● Your goal: Set down every record below exactly as it appears, but without the pictures.

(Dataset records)
-*-*-
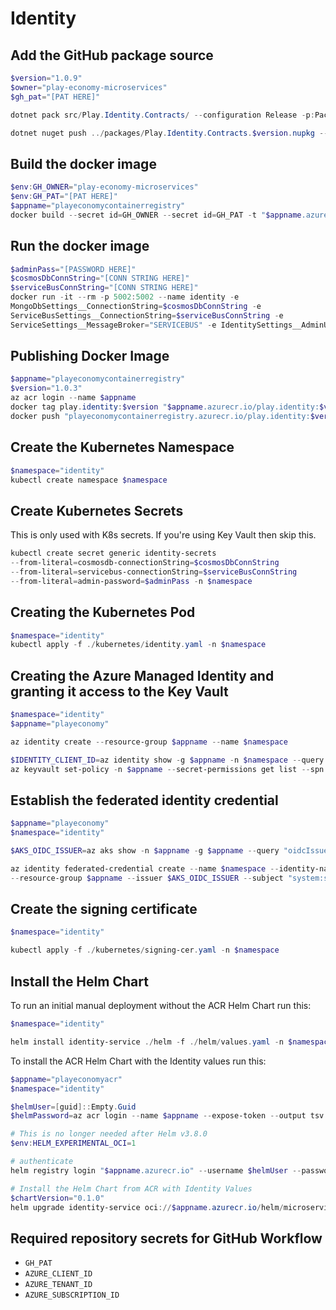 # Identity


## Add the GitHub package source

```powershell
$version="1.0.9"
$owner="play-economy-microservices"
$gh_pat="[PAT HERE]"

dotnet pack src/Play.Identity.Contracts/ --configuration Release -p:PackageVersion=$version -p:RepositoryUrl=https://github.com/$owner/play.identity -o ../packages

dotnet nuget push ../packages/Play.Identity.Contracts.$version.nupkg --api-key $gh_pat --source "github"
```

## Build the docker image

```powershell
$env:GH_OWNER="play-economy-microservices"
$env:GH_PAT="[PAT HERE]"
$appname="playeconomycontainerregistry"
docker build --secret id=GH_OWNER --secret id=GH_PAT -t "$appname.azurecr.io/play.identity:$version" .
```

## Run the docker image

```powershell
$adminPass="[PASSWORD HERE]"
$cosmosDbConnString="[CONN STRING HERE]"
$serviceBusConnString="[CONN STRING HERE]"
docker run -it --rm -p 5002:5002 --name identity -e
MongoDbSettings__ConnectionString=$cosmosDbConnString -e
ServiceBusSettings__ConnectionString=$serviceBusConnString -e
ServiceSettings__MessageBroker="SERVICEBUS" -e IdentitySettings__AdminUserPassword=$adminPass play.identity:$version
```

## Publishing Docker Image

```powershell
$appname="playeconomycontainerregistry"
$version="1.0.3"
az acr login --name $appname
docker tag play.identity:$version "$appname.azurecr.io/play.identity:$version"
docker push "playeconomycontainerregistry.azurecr.io/play.identity:$version"
```

## Create the Kubernetes Namespace

```powershell
$namespace="identity"
kubectl create namespace $namespace
```

## Create Kubernetes Secrets

This is only used with K8s secrets. If you're using Key Vault then skip this.

```powershell
kubectl create secret generic identity-secrets
--from-literal=cosmosdb-connectionString=$cosmosDbConnString
--from-literal=servicebus-connectionString=$serviceBusConnString
--from-literal=admin-password=$adminPass -n $namespace
```

## Creating the Kubernetes Pod

```powershell
$namespace="identity"
kubectl apply -f ./kubernetes/identity.yaml -n $namespace
```

## Creating the Azure Managed Identity and granting it access to the Key Vault

```powershell
$namespace="identity"
$appname="playeconomy"

az identity create --resource-group $appname --name $namespace

$IDENTITY_CLIENT_ID=az identity show -g $appname -n $namespace --query clientId -otsv
az keyvault set-policy -n $appname --secret-permissions get list --spn $IDENTITY_CLIENT_ID
```

## Establish the federated identity credential

```powershell PowerShell
$appname="playeconomy"
$namespace="identity"

$AKS_OIDC_ISSUER=az aks show -n $appname -g $appname --query "oidcIssuerProfile.issuerUrl" -otsv

az identity federated-credential create --name $namespace --identity-name $namespace
--resource-group $appname --issuer $AKS_OIDC_ISSUER --subject "system:serviceaccount:${namespace}:${namespace}-serviceaccount"
```

## Create the signing certificate

```powershell
$namespace="identity"

kubectl apply -f ./kubernetes/signing-cer.yaml -n $namespace
```

## Install the Helm Chart

To run an initial manual deployment without the ACR Helm Chart run this:

```powershell
$namespace="identity"

helm install identity-service ./helm -f ./helm/values.yaml -n $namespace
```

To install the ACR Helm Chart with the Identity values run this:

```powershell
$appname="playeconomyacr"
$namespace="identity"

$helmUser=[guid]::Empty.Guid
$helmPassword=az acr login --name $appname --expose-token --output tsv --query accessToken

# This is no longer needed after Helm v3.8.0
$env:HELM_EXPERIMENTAL_OCI=1

# authenticate
helm registry login "$appname.azurecr.io" --username $helmUser --password $helmPassword

# Install the Helm Chart from ACR with Identity Values
$chartVersion="0.1.0"
helm upgrade identity-service oci://$appname.azurecr.io/helm/microservice --version $chartVersion -f ./helm/values.yaml -n $namespace --install
```

## Required repository secrets for GitHub Workflow

- `GH_PAT`
- `AZURE_CLIENT_ID`
- `AZURE_TENANT_ID`
- `AZURE_SUBSCRIPTION_ID`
-*-*-
● Solution below:
 # Identity


## Add the GitHub package source

```powershell
$version="1.0.9"
$owner="play-economy-microservices"
$gh_pat="[PAT HERE]"

dotnet pack src/Play.Identity.Contracts/ --configuration Release -p:PackageVersion=$version -p:RepositoryUrl=https://github.com/$owner/play.identity -o ../packages

dotnet nuget push ../packages/Play.Identity.Contracts.$version.nupkg --api-key $gh_pat --source "github"
```

## Build the docker image

```powershell
$env:GH_OWNER="play-economy-microservices"
$env:GH_PAT="[PAT HERE]"
$appname="playeconomycontainerregistry"
docker build --secret id=GH_OWNER --secret id=GH_PAT -t "$appname.azurecr.io/play.identity:$version" .
```

## Run the docker image

```powershell
$adminPass="[PASSWORD HERE]"
$cosmosDbConnString="[CONN STRING HERE]"
$serviceBusConnString="[CONN STRING HERE]"
docker run -it --rm -p 5002:5002 --name identity -e
MongoDbSettings__ConnectionString=$cosmosDbConnString -e
ServiceBusSettings__ConnectionString=$serviceBusConnString -e
ServiceSettings__MessageBroker="SERVICEBUS" -e IdentitySettings__AdminUserPassword=$adminPass play.identity:$version
```

## Publishing Docker Image

```powershell
$appname="playeconomycontainerregistry"
$version="1.0.3"
az acr login --name $appname
docker tag play.identity:$version "$appname.azurecr.io/play.identity:$version"
docker push "playeconomycontainerregistry.azurecr.io/play.identity:$version"
```

## Create the Kubernetes Namespace

```powershell
$namespace="identity"
kubectl create namespace $namespace
```

## Create Kubernetes Secrets

This is only used with K8s secrets. If you're using Key Vault then skip this.

```powershell
kubectl create secret generic identity-secrets
--from-literal=cosmosdb-connectionString=$cosmosDbConnString
--from-literal=servicebus-connectionString=$serviceBusConnString
--from-literal=admin-password=$adminPass -n $namespace
```

## Creating the Kubernetes Pod

```powershell
$namespace="identity"
kubectl apply -f ./kubernetes/identity.yaml -n $namespace
```

## Creating the Azure Managed Identity and granting it access to the Key Vault

```powershell
$namespace="identity"
$appname="playeconomy"

az identity create --resource-group $appname --name $namespace

$IDENTITY_CLIENT_ID=az identity show -g $appname -n $namespace --query clientId -otsv
az keyvault set-policy -n $appname --secret-permissions get list --spn $IDENTITY_CLIENT_ID
```

## Establish the federated identity credential

```powershell PowerShell
$appname="playeconomy"
$namespace="identity"

$AKS_OIDC_ISSUER=az aks show -n $appname -g $appname --query "oidcIssuerProfile.issuerUrl" -otsv

az identity federated-credential create --name $namespace --identity-name $namespace
--resource-group $appname --issuer $AKS_OIDC_ISSUER --subject "system:serviceaccount:${namespace}:${namespace}-serviceaccount"
```

## Create the signing certificate

```powershell
$namespace="identity"

kubectl apply -f ./kubernetes/signing-cer.yaml -n $namespace
```

## Install the Helm Chart

To run an initial manual deployment without the ACR Helm Chart run this:

```powershell
$namespace="identity"

helm install identity-service ./helm -f ./helm/values.yaml -n $namespace
```

To install the ACR Helm Chart with the Identity values run this:

```powershell
$appname="playeconomyacr"
$namespace="identity"

$helmUser=[guid]::Empty.Guid
$helmPassword=az acr login --name $appname --expose-token --output tsv --query accessToken

# This is no longer needed after Helm v3.8.0
$env:HELM_EXPERIMENTAL_OCI=1

# authenticate
helm registry login "$appname.azurecr.io" --username $helmUser --password $helmPassword

# Install the Helm Chart from ACR with Identity Values
$chartVersion="0.1.0"
helm upgrade identity-service oci://$appname.azurecr.io/helm/microservice --version $chartVersion -f ./helm/values.yaml -n $namespace --install
```

## Required repository secrets for GitHub Workflow

- `GH_PAT`
- `AZURE_CLIENT_ID`
- `AZURE_TENANT_ID`
- `AZURE_SUBSCRIPTION_ID`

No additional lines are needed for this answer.